What is being asked - Provide the entries once more, identical in every word.

Information provided -
::::::::::

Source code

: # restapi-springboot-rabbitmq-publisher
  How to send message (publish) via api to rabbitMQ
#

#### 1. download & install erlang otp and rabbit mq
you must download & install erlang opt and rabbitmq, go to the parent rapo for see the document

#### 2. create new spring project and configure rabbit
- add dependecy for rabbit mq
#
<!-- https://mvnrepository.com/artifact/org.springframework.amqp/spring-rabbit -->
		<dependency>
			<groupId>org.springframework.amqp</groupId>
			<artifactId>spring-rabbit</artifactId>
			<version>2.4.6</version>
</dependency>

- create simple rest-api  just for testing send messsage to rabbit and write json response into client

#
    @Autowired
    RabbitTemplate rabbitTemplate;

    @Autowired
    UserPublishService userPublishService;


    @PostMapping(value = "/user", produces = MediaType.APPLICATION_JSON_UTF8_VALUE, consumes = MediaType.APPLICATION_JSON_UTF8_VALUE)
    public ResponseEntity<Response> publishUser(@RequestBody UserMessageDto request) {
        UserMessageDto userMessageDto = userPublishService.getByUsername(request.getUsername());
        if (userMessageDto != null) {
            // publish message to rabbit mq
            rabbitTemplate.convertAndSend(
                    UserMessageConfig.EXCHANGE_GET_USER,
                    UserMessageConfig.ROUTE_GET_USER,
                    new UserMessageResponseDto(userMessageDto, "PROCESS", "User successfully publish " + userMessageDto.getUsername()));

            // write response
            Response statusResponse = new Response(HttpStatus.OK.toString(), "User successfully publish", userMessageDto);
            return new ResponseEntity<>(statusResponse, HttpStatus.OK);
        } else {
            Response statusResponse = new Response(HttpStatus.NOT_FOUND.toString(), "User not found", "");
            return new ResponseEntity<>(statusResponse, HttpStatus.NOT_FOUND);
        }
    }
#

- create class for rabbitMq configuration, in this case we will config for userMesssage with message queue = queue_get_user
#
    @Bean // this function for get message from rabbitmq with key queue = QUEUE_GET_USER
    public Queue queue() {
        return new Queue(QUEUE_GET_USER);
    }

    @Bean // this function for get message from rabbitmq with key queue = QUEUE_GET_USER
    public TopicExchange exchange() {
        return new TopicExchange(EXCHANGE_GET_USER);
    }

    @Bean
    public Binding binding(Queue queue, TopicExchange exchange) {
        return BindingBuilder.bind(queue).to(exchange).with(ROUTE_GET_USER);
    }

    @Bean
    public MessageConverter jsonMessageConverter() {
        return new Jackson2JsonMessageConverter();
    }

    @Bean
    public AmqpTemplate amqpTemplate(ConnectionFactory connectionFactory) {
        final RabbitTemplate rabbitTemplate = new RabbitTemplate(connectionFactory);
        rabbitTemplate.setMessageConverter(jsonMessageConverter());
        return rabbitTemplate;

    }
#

::::::::::

Solution -
Source code

: # restapi-springboot-rabbitmq-publisher
  How to send message (publish) via api to rabbitMQ
#

#### 1. download & install erlang otp and rabbit mq
you must download & install erlang opt and rabbitmq, go to the parent rapo for see the document

#### 2. create new spring project and configure rabbit
- add dependecy for rabbit mq
#
<!-- https://mvnrepository.com/artifact/org.springframework.amqp/spring-rabbit -->
		<dependency>
			<groupId>org.springframework.amqp</groupId>
			<artifactId>spring-rabbit</artifactId>
			<version>2.4.6</version>
</dependency>

- create simple rest-api  just for testing send messsage to rabbit and write json response into client

#
    @Autowired
    RabbitTemplate rabbitTemplate;

    @Autowired
    UserPublishService userPublishService;


    @PostMapping(value = "/user", produces = MediaType.APPLICATION_JSON_UTF8_VALUE, consumes = MediaType.APPLICATION_JSON_UTF8_VALUE)
    public ResponseEntity<Response> publishUser(@RequestBody UserMessageDto request) {
        UserMessageDto userMessageDto = userPublishService.getByUsername(request.getUsername());
        if (userMessageDto != null) {
            // publish message to rabbit mq
            rabbitTemplate.convertAndSend(
                    UserMessageConfig.EXCHANGE_GET_USER,
                    UserMessageConfig.ROUTE_GET_USER,
                    new UserMessageResponseDto(userMessageDto, "PROCESS", "User successfully publish " + userMessageDto.getUsername()));

            // write response
            Response statusResponse = new Response(HttpStatus.OK.toString(), "User successfully publish", userMessageDto);
            return new ResponseEntity<>(statusResponse, HttpStatus.OK);
        } else {
            Response statusResponse = new Response(HttpStatus.NOT_FOUND.toString(), "User not found", "");
            return new ResponseEntity<>(statusResponse, HttpStatus.NOT_FOUND);
        }
    }
#

- create class for rabbitMq configuration, in this case we will config for userMesssage with message queue = queue_get_user
#
    @Bean // this function for get message from rabbitmq with key queue = QUEUE_GET_USER
    public Queue queue() {
        return new Queue(QUEUE_GET_USER);
    }

    @Bean // this function for get message from rabbitmq with key queue = QUEUE_GET_USER
    public TopicExchange exchange() {
        return new TopicExchange(EXCHANGE_GET_USER);
    }

    @Bean
    public Binding binding(Queue queue, TopicExchange exchange) {
        return BindingBuilder.bind(queue).to(exchange).with(ROUTE_GET_USER);
    }

    @Bean
    public MessageConverter jsonMessageConverter() {
        return new Jackson2JsonMessageConverter();
    }

    @Bean
    public AmqpTemplate amqpTemplate(ConnectionFactory connectionFactory) {
        final RabbitTemplate rabbitTemplate = new RabbitTemplate(connectionFactory);
        rabbitTemplate.setMessageConverter(jsonMessageConverter());
        return rabbitTemplate;

    }
#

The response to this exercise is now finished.